GIVEN INFORMATION -
○ ○ ○ ○

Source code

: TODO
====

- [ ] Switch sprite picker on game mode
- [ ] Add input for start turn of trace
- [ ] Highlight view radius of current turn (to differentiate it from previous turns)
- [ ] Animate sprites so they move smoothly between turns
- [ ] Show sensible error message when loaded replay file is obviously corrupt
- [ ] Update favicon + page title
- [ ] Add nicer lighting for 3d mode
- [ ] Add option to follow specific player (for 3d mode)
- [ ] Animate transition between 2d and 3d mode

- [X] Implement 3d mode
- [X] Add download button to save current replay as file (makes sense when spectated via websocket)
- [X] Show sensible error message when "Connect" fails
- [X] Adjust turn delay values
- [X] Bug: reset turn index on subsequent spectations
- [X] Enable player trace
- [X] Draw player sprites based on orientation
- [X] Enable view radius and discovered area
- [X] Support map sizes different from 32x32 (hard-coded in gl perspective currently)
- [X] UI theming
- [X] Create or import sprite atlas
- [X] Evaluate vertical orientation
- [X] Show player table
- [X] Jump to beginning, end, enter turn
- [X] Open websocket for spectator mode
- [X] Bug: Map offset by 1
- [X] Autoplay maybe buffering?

○ ○ ○ ○

ACTIVITY - Find every line above where the word "message" occurs, and copy that line.

TASK RESULT -
- [ ] Show sensible error message when loaded replay file is obviously corrupt
- [X] Show sensible error message when "Connect" fails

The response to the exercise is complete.